Speedup torch.argsort, torch.sort. runtime and sorting axis. how to?

hi,
i have a large float cuda tensor v = (32, 6, 59536).
applying torch.argsort(v, dim=1, descending=True) takes 14ms. (argsort)
it is called twice. so, it weights in term of runtime.
is there any way to speedup this op?

the same questions goes for torch.sort.

here is a weird behavior: runtime of torch.sort depends on the sorting axis!!!

import numpy as np
import torch


def main(axis=-1):
    seed = 0
    torch.manual_seed(seed)
    np.random.seed(seed)

    torch.cuda.manual_seed(seed)
    torch.cuda.manual_seed_all(seed)

    cpu = np.random.rand(32, 6, 59536).astype(np.float32)
    gpu = torch.tensor(cpu).to(device='cuda:0')

    torch.cuda.synchronize()
    start_event = torch.cuda.Event(enable_timing=True)
    end_event = torch.cuda.Event(enable_timing=True)
    start_event.record()

    np.sort(cpu, axis=axis)[1]

    torch.cuda.synchronize()
    end_event.record()
    torch.cuda.synchronize()
    elapsed_time_ms = start_event.elapsed_time(end_event)
    print('time cpu: {}'.format(elapsed_time_ms))

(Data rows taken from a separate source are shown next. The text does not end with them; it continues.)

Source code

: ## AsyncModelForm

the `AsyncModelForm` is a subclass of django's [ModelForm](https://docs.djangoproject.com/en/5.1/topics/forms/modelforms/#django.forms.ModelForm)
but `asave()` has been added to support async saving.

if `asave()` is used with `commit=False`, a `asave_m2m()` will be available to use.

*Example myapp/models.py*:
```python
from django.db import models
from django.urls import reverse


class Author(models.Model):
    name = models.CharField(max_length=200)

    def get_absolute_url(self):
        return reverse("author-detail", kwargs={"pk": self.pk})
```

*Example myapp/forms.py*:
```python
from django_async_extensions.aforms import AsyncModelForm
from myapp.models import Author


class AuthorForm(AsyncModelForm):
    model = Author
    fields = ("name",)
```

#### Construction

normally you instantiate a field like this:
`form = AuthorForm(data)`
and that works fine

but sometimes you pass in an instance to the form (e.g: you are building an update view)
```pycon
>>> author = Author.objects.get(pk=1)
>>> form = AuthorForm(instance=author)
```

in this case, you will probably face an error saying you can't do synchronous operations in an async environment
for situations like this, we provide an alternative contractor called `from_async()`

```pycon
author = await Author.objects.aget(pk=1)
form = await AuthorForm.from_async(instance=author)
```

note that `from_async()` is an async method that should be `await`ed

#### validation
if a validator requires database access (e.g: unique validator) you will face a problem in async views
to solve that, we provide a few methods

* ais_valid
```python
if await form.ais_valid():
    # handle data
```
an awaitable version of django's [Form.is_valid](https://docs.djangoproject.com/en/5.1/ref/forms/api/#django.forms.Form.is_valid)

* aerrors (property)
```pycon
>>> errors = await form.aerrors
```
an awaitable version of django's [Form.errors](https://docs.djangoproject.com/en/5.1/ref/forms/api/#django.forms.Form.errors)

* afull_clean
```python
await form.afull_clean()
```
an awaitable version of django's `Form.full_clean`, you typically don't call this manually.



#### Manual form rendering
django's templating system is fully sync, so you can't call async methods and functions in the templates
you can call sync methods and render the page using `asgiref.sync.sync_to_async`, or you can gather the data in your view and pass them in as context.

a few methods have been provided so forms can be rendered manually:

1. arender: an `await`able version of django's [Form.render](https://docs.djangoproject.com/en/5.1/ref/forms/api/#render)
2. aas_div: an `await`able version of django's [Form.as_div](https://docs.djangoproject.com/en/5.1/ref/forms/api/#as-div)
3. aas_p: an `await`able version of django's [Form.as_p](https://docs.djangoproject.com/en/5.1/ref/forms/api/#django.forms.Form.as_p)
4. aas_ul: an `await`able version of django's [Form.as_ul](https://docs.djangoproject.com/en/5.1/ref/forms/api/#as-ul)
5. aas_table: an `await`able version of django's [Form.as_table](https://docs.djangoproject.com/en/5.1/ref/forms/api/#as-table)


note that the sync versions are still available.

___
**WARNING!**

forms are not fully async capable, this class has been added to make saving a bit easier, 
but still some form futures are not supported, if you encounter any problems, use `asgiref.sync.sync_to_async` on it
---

    torch.cuda.synchronize()
    start_event = torch.cuda.Event(enable_timing=True)
    end_event = torch.cuda.Event(enable_timing=True)
    start_event.record()

    torch.sort(gpu, dim=axis, descending=True).values[1]

    torch.cuda.synchronize()
    end_event.record()
    torch.cuda.synchronize()
    elapsed_time_ms = start_event.elapsed_time(end_event)
    print('time gpu: {}'.format(elapsed_time_ms))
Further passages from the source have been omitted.